[2] Born in Paris, he belonged to a well-known family, his great-grandfather, Michel Robert Le Peletier des Forts, count of Saint-Fargeau, having been Controller-General of Finances.
Le Peletier entered into politics by becoming a lawyer ("avocat") in the employ of the Place du Châtelet, a prison.
[3] Initially, he shared the conservative views of the majority of his class, but by degrees his ideas changed and became increasingly radical.
In the Constituent Assembly he moved the abolition of the death penalty, of the galleys and of branding, and the substitution of beheading for hanging.
His educational plan was supported by Robespierre and his ideas were borrowed in later schemes, notably by Jules Ferry.
On 20 January 1793, the eve of the king's execution, Le Peletier was assassinated in a restaurant in the Palais Royal.
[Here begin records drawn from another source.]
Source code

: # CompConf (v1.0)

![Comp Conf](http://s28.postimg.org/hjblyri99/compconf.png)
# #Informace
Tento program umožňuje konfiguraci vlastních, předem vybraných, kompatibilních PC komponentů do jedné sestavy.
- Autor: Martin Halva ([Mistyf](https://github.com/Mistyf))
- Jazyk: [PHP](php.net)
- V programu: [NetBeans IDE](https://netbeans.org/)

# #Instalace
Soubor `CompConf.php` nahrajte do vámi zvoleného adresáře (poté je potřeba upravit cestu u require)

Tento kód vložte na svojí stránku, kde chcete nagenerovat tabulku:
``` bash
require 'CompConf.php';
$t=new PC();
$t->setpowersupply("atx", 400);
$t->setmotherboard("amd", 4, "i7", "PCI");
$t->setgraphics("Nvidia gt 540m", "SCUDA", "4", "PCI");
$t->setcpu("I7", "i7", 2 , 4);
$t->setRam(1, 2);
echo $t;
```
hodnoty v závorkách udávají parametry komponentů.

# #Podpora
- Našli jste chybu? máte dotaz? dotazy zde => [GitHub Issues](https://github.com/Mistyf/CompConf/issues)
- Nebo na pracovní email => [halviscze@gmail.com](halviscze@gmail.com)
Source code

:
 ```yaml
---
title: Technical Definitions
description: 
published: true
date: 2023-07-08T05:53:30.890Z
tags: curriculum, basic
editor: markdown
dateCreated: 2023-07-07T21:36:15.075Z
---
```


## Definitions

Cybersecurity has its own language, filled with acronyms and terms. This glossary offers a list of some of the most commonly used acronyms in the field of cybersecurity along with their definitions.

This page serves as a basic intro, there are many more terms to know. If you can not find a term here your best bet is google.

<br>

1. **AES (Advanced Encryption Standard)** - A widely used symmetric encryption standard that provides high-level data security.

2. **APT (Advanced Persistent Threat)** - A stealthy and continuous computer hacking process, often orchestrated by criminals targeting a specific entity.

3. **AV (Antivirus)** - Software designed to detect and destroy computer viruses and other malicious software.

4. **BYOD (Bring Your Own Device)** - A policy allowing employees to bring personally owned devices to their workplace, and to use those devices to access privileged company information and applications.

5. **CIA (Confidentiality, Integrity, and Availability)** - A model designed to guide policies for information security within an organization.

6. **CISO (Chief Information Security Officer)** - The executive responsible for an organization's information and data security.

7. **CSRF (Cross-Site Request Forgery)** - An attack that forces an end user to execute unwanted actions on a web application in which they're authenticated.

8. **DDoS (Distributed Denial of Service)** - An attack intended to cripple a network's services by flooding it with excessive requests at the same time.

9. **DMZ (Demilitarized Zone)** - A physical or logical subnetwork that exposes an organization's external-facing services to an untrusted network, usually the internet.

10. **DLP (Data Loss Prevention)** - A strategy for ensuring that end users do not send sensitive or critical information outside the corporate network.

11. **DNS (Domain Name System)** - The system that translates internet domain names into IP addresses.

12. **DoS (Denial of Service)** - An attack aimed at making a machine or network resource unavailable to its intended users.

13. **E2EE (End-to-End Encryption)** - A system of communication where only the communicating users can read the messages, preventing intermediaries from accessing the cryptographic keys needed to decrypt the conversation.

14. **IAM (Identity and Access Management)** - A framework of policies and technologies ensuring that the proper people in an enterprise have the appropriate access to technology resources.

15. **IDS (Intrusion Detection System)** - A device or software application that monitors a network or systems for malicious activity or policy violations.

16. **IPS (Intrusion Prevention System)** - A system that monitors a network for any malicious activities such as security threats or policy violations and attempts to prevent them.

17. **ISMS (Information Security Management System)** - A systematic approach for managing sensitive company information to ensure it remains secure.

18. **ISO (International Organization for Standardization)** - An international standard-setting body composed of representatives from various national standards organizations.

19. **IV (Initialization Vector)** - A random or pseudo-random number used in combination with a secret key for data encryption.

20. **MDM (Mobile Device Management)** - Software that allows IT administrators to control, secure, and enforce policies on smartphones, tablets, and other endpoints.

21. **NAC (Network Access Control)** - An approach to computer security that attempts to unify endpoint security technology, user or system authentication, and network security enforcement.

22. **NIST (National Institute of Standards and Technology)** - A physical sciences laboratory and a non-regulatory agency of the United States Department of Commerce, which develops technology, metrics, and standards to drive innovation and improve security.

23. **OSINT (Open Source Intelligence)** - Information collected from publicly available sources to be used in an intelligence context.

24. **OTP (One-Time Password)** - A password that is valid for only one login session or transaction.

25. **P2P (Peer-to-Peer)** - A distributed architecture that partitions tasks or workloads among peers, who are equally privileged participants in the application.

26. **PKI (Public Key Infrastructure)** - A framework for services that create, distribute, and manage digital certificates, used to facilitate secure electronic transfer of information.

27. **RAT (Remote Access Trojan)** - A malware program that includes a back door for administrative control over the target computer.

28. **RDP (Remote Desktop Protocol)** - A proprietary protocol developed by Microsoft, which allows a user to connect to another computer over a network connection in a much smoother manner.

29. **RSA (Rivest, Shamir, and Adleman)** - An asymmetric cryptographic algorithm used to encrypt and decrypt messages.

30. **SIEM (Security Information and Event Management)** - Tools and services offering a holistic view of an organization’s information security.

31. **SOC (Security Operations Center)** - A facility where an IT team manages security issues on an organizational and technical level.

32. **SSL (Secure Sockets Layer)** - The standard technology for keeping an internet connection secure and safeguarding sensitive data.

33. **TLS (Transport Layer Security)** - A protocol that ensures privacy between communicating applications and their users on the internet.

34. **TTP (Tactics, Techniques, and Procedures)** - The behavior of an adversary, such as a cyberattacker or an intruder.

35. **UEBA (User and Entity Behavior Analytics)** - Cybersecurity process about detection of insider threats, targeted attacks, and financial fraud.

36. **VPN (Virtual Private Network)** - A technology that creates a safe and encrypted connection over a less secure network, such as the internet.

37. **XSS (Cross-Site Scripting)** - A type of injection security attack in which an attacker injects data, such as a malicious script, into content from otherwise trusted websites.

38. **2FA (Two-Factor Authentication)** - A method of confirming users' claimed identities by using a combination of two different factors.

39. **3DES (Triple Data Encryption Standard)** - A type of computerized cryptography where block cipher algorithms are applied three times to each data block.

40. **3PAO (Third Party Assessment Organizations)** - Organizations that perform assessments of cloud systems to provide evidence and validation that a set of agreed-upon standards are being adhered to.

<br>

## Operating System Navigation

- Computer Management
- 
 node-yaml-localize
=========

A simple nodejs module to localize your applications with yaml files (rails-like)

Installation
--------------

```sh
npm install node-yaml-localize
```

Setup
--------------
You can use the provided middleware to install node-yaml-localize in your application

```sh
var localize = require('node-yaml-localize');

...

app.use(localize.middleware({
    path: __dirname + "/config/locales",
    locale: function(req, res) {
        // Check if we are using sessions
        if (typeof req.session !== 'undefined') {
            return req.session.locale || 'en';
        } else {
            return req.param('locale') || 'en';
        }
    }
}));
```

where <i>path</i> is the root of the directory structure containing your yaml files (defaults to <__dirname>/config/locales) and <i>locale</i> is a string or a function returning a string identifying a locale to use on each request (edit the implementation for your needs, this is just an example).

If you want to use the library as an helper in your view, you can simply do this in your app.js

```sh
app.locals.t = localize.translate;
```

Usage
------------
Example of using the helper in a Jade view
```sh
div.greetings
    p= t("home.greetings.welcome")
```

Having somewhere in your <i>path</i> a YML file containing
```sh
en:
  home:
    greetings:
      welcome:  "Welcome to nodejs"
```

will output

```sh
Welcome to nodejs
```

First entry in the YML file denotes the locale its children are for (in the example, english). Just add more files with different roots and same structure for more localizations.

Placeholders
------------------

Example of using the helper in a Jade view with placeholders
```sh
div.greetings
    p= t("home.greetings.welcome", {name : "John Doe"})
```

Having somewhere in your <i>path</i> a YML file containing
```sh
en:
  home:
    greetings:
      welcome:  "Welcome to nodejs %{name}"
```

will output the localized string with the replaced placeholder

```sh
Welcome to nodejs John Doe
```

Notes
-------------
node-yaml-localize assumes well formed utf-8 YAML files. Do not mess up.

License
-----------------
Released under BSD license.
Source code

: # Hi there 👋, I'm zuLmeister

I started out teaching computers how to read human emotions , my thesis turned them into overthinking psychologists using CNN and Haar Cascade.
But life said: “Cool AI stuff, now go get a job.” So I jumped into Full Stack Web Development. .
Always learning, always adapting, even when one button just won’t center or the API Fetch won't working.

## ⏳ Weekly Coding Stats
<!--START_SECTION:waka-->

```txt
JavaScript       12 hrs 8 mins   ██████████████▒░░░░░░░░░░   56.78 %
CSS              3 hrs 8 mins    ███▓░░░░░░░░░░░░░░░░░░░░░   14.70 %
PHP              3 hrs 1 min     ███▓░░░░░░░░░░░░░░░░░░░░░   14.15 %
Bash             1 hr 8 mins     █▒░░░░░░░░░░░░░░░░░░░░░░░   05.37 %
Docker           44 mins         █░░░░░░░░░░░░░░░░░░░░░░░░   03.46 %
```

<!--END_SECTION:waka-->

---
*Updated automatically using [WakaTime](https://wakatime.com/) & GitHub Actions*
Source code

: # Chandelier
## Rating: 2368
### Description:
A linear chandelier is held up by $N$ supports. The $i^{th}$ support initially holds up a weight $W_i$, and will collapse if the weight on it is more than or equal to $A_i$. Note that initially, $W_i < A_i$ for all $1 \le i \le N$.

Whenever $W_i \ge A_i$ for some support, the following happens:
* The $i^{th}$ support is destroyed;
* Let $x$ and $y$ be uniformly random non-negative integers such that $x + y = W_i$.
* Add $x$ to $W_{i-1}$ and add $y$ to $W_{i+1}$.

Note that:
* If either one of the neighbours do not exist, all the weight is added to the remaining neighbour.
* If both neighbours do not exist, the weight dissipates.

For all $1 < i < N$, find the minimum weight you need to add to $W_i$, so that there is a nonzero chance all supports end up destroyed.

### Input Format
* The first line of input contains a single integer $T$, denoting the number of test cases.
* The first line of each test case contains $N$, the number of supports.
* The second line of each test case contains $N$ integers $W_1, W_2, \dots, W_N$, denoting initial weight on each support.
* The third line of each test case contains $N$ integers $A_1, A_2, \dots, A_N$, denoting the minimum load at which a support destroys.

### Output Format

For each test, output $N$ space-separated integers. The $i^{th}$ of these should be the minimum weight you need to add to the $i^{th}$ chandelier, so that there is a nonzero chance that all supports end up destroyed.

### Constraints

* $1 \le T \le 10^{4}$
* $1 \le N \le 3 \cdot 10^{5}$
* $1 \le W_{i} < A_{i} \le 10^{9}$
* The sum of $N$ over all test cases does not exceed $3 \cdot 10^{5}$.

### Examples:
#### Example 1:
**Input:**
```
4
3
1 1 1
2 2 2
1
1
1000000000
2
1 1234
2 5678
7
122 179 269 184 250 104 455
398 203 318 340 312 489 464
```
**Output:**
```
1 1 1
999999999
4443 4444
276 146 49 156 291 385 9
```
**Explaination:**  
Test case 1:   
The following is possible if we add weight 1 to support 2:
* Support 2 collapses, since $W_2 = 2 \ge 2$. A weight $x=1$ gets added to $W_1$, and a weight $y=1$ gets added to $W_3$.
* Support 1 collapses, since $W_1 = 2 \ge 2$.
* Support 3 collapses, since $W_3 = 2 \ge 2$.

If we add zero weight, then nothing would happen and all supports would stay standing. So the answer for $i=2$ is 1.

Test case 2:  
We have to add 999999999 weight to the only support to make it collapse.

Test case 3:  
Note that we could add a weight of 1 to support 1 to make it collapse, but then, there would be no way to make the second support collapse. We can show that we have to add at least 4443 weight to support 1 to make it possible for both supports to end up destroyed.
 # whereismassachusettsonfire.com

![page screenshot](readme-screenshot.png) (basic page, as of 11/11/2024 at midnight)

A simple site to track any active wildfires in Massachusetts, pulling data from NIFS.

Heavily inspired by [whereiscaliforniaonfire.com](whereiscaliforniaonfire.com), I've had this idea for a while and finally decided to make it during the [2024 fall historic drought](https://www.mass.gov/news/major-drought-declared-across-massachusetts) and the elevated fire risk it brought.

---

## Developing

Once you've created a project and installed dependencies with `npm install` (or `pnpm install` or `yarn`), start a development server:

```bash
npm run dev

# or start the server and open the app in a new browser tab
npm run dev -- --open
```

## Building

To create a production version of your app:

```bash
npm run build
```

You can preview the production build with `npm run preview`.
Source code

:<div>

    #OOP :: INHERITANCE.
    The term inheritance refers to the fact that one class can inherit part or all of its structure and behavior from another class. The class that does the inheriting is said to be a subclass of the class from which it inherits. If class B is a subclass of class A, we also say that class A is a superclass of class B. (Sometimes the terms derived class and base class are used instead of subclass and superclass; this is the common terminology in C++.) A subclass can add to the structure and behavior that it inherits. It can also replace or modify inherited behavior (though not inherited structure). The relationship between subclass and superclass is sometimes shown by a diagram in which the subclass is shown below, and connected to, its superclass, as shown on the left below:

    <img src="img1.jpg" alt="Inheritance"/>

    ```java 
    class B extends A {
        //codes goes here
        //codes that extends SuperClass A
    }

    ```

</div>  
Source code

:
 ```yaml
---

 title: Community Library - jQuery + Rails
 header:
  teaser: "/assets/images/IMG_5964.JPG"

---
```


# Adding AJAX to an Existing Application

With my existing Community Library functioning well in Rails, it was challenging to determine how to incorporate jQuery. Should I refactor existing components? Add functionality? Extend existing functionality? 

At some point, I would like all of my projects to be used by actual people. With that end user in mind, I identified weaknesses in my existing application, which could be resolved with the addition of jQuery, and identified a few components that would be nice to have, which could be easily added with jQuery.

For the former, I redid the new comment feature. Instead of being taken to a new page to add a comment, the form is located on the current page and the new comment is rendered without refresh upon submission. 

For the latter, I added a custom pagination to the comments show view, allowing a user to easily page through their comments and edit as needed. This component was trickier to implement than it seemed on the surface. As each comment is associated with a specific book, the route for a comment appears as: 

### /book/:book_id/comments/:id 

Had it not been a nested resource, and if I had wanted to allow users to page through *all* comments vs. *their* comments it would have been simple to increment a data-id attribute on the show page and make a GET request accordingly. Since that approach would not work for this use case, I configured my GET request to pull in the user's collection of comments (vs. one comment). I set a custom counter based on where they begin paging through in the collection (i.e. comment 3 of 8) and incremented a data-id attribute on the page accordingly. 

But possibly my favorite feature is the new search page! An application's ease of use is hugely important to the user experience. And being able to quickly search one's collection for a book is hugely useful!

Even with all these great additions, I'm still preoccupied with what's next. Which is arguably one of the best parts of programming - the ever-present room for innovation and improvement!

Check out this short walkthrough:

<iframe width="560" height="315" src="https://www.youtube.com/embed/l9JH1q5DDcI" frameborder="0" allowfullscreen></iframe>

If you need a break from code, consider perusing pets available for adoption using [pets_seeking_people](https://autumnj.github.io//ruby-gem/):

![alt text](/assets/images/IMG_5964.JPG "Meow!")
Just a month after the assassination, on 23 February 1793, the Opéra-Comique presented the first of four performances of a musical treatment of his life and death called Le Peletier de Saint-Fargeau, ou Le premier martyr de la République française, with a libretto by Auguste-Louis Bertin d'Antilly and music by Frédéric Blasius.
A Sèvres biscuit porcelain bust of Louis Michel Le Peletier is on display in the Château de Vizille, Isère.